Either way, the VM product user shouldn’t have to attend a webinar, read a blog post, or subscribe to vulnerability alerts to know if they need to worry about it or not.

Some tasks should be automated, while others have to be. When dealing with an ever-growing mountain of enterprise vulnerabilities, automation is not negotiable. With 20,000 new vulnerabilities published in 2019 and the typical enterprise network housing hundreds of thousands at any given time, the VM challenge begs for intelligent automation that culminates in prescriptive output.

We don’t write blog posts about specific vulnerabilities. We don’t host webinars that promise “Everything you need to know …” about the latest catastrophic security hole, and we don’t encourage or contribute to vulnerability hype. All of that kind of knowledge and insight is built into Secureworks® Vulnerability Detection and Prioritization (VDP), which intelligently automates vulnerability management operations and delivers a list of your enterprise vulnerabilities prioritized from 1 to n based on your network’s specific context. When a new vulnerability is discovered, we will let you know if it’s a priority for you or not. That’s our job.

In short, let us worry about what you need to worry about. If your vulnerability management vendor can’t do that, you might want to ask what did you hire them for in the first place?

How Can AI be Used to Automate Vulnerability Management?

We are working to change the way organizations think about and interact with vulnerabilities and vulnerability management. As part of that discussion, we talked about how we use AI (more accurately, machine learning) to remove the need for our customers to dive into the details on every newly-published vulnerability.

The goal of a modern, AI-driven vulnerability management platform is to eliminate the burden on the user of trying to understand which vulnerabilities need attention, and which ones they be ignored altogether or deprioritized. If the vulnerability management solution can’t do that, what kind of value is it actually providing, especially in an era where inexpensive, basic scanners are plentiful?

The following are some examples of how VDP machine learning is automating vulnerability management operations.

Exploit Publication Prediction

When a new vulnerability is released, it would be very helpful for any vulnerability management professional to have some feeling for whether or not that vulnerability will eventually have an exploit published for it. Moreover, it’s important to know that before exploits are published. Highlighting that second part may sound silly, but there are products on the market now that “predict” whether a vulnerability will have an exploit published when they already exist.

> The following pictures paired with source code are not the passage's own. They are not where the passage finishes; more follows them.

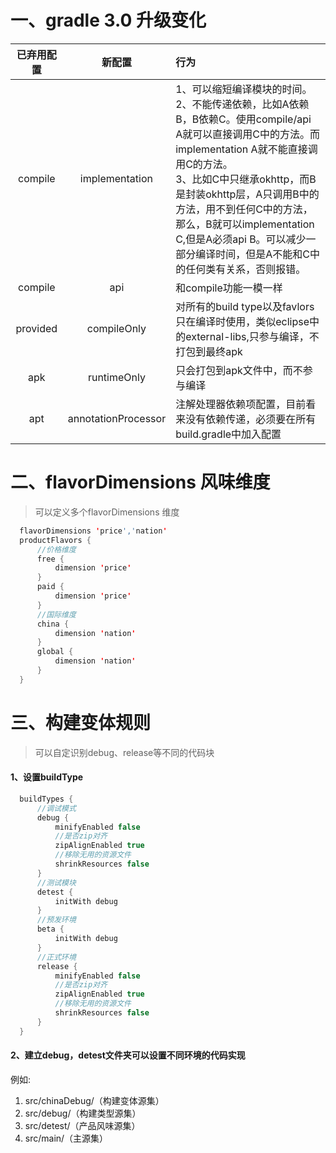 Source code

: # 一、gradle 3.0 升级变化

|已弃用配置|新配置|行为|
|:------:  |:------:|:-|
|compile|implementation|1、可以缩短编译模块的时间。<br>2、不能传递依赖，比如A依赖B，B依赖C。使用compile/api A就可以直接调用C中的方法。而implementation A就不能直接调用C的方法。<br>3、比如C中只继承okhttp，而B是封装okhttp层，A只调用B中的方法，用不到任何C中的方法，那么，B就可以implementation C,但是A必须api B。可以减少一部分编译时间，但是A不能和C中的任何类有关系，否则报错。|
|compile|api|和compile功能一模一样|
|provided|compileOnly|对所有的build type以及favlors只在编译时使用，类似eclipse中的external-libs,只参与编译，不打包到最终apk|
|apk|runtimeOnly|只会打包到apk文件中，而不参与编译|
|apt|annotationProcessor|注解处理器依赖项配置，目前看来没有依赖传递，必须要在所有build.gradle中加入配置|

# 二、flavorDimensions 风味维度
> 可以定义多个flavorDimensions 维度

```java
  flavorDimensions 'price','nation'
  productFlavors {
      //价格维度
      free {
          dimension 'price'
      }
      paid {
          dimension 'price'
      }
      //国际维度
      china {
          dimension 'nation'
      }
      global {
          dimension 'nation'
      }
  }
```

# 三、构建变体规则
> 可以自定识别debug、release等不同的代码块

#### 1、设置buildType

```java
  buildTypes {
      //调试模式
      debug {
          minifyEnabled false
          //是否zip对齐
          zipAlignEnabled true
          //移除无用的资源文件
          shrinkResources false
      }
      //测试模块
      detest {
          initWith debug
      }
      //预发环境
      beta {
          initWith debug
      }
      //正式环境
      release {
          minifyEnabled false
          //是否zip对齐
          zipAlignEnabled true
          //移除无用的资源文件
          shrinkResources false
      }
  }
```

#### 2、建立debug，detest文件夹可以设置不同环境的代码实现

例如: 
1. src/chinaDebug/（构建变体源集） 
2. src/debug/（构建类型源集） 
3. src/detest/（产品风味源集） 
4. src/main/（主源集）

Which vulnerabilities are being discussed on the dark web and in other open source forums can also provide insight into prioritization of remediation efforts. Attempting to process the reams of social media and chat data to determine which topics are trending is a task that would be impossible for any human, or even a large collection of humans working manually. Machine learning, however, can help. Another one of VDPs 40-plus prioritization factors is the Vulnerability Trend Score (VTS). VDP collects data from a number of sources, identifies trending topics, and then determines vulnerabilities that are closely related to those topics. Knowing which vulnerabilities are trending can help guide remediation priorities, again, in concert with the other 40-plus factors.

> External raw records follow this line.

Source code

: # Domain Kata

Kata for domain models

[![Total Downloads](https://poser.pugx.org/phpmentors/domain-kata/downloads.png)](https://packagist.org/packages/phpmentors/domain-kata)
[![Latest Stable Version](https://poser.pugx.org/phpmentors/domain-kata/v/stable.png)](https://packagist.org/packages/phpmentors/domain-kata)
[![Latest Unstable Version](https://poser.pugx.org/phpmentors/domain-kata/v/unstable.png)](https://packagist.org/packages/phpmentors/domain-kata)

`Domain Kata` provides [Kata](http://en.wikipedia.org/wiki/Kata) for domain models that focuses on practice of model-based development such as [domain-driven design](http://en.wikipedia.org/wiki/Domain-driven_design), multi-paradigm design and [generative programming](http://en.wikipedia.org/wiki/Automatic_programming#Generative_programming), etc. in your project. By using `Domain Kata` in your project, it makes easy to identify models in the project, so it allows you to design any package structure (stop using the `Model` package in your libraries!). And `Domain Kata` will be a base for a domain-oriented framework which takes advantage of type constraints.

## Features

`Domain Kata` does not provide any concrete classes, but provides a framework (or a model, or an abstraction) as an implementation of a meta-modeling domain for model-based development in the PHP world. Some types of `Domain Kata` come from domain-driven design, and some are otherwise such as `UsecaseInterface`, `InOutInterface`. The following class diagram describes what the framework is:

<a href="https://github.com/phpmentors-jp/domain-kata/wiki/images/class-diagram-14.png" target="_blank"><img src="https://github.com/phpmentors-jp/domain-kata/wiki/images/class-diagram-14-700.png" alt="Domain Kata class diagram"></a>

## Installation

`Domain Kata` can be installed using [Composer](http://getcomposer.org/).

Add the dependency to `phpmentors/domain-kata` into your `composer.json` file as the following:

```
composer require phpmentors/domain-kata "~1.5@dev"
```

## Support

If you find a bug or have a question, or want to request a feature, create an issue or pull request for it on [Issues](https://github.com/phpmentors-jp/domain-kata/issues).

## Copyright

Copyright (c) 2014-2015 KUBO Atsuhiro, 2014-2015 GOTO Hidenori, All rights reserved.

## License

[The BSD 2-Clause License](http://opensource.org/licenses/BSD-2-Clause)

Identification of “Outlier” Assets

Penetration testers have known for years that assets on a network appearing out of place for some reason or another (for example, a Linux machine on a subnet with primarily Windows machines) are often the best targets for compromise. To defend against such attack tactics, it’s very helpful for organizations to know which of their assets an attack might consider an “outlier.” VDP uses machine learning along with a mathematical model of each asset on the network to identify outlier assets that are likely to draw an attacker’s attention. A vulnerability hosted by an outlier asset is likely to be prioritized by the organization over the same vulnerability on an asset not considered an outlier.